Please count the lines in the entries below that include the word "feedbacks", and give only the number.

-------- Data for analysis --------

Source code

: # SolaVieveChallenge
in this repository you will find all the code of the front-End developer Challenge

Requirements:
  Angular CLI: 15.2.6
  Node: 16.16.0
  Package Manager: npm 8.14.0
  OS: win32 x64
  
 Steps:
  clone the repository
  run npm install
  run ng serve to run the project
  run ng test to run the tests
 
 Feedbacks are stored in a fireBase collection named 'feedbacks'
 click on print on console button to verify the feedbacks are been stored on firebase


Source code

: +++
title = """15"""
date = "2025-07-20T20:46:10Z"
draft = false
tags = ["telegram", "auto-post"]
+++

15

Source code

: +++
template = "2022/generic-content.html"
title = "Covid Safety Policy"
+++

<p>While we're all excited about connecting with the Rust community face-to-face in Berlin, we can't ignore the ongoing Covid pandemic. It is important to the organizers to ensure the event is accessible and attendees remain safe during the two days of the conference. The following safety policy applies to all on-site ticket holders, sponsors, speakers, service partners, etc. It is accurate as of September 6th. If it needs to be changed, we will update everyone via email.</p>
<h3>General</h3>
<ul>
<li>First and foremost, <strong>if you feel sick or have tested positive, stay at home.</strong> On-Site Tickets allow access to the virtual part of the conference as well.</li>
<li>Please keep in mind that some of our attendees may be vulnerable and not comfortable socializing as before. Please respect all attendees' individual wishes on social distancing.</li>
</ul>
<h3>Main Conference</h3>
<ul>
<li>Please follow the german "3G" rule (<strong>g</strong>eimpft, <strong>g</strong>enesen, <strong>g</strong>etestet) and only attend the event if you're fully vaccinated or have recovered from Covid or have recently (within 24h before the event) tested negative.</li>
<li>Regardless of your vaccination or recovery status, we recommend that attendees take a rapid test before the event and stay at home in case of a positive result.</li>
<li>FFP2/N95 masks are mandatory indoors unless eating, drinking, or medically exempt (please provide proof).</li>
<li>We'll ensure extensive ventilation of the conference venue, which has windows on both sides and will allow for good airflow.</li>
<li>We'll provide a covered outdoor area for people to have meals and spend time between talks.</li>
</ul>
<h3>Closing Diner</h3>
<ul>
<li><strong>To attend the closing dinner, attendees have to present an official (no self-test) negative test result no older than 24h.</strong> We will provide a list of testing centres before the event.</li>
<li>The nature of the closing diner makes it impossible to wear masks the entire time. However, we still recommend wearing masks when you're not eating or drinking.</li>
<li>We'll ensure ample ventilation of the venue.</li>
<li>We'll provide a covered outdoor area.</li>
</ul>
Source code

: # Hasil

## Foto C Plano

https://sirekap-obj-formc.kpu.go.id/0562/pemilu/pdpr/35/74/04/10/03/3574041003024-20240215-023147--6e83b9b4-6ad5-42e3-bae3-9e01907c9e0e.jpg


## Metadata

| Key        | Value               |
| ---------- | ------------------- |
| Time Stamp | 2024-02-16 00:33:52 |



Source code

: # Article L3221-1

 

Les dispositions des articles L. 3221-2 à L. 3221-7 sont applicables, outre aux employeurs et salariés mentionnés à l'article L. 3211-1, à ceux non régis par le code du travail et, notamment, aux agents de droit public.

--------

[Reply to the exercise] 2